(Dataset entries)

___

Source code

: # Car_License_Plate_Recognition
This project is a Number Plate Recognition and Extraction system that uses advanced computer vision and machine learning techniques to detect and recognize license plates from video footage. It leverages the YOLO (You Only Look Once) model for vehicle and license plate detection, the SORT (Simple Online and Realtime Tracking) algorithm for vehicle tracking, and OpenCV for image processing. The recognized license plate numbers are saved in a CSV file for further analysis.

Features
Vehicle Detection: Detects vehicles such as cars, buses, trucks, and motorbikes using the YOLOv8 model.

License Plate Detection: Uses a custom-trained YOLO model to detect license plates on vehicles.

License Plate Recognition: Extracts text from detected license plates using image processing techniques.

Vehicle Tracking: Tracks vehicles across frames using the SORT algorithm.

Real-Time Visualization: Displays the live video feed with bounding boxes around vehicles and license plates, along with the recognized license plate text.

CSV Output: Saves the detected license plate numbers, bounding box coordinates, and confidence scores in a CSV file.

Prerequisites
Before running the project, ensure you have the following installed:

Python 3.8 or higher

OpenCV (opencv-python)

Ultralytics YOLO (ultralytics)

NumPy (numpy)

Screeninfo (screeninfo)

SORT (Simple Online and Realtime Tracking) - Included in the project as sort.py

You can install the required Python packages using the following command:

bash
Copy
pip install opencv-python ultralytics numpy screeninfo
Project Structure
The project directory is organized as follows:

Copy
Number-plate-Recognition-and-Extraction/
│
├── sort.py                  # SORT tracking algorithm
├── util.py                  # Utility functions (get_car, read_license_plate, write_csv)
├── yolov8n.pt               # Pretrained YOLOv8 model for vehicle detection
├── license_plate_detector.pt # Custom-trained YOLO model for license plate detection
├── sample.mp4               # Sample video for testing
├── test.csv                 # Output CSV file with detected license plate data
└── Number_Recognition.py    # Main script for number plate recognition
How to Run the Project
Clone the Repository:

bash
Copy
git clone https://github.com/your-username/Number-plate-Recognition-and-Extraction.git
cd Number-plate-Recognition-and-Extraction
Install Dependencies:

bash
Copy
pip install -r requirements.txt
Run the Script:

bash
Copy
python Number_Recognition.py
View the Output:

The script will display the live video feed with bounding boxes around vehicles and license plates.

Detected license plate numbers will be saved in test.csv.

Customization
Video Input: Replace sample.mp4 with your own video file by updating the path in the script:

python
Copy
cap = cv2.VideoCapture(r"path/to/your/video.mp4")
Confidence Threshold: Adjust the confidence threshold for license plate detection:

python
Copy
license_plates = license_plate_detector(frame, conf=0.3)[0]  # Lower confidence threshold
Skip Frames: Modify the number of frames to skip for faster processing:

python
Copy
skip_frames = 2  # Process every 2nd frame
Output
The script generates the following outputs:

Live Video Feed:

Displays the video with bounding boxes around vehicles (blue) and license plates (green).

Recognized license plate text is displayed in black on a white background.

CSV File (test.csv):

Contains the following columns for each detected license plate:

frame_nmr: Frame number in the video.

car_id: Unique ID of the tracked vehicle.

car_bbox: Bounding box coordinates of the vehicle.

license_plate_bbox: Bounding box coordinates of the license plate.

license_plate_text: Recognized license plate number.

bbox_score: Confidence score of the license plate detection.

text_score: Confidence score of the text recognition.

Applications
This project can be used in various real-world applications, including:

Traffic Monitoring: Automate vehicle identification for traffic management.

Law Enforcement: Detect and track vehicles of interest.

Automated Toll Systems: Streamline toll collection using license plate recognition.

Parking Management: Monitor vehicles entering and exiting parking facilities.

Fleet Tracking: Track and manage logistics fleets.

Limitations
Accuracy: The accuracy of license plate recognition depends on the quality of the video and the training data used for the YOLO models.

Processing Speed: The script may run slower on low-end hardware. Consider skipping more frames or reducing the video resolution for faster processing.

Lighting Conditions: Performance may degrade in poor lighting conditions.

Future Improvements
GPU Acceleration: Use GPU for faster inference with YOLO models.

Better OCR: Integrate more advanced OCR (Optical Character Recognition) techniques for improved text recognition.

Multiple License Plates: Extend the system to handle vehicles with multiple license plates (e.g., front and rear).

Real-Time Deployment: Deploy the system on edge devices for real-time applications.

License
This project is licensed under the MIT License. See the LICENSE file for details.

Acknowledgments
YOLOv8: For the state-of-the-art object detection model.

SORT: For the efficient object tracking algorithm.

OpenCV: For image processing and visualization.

___

Task objective - Once you reach the line with "SORT (Simple Online and Realtime Tracking) - Included" in the data above, copy it and every line after it exactly, up to and including the line with "SORT tracking algorithm".

Answer space -
SORT (Simple Online and Realtime Tracking) - Included in the project as sort.py

You can install the required Python packages using the following command:

bash
Copy
pip install opencv-python ultralytics numpy screeninfo
Project Structure
The project directory is organized as follows:

Copy
Number-plate-Recognition-and-Extraction/
│
├── sort.py                  # SORT tracking algorithm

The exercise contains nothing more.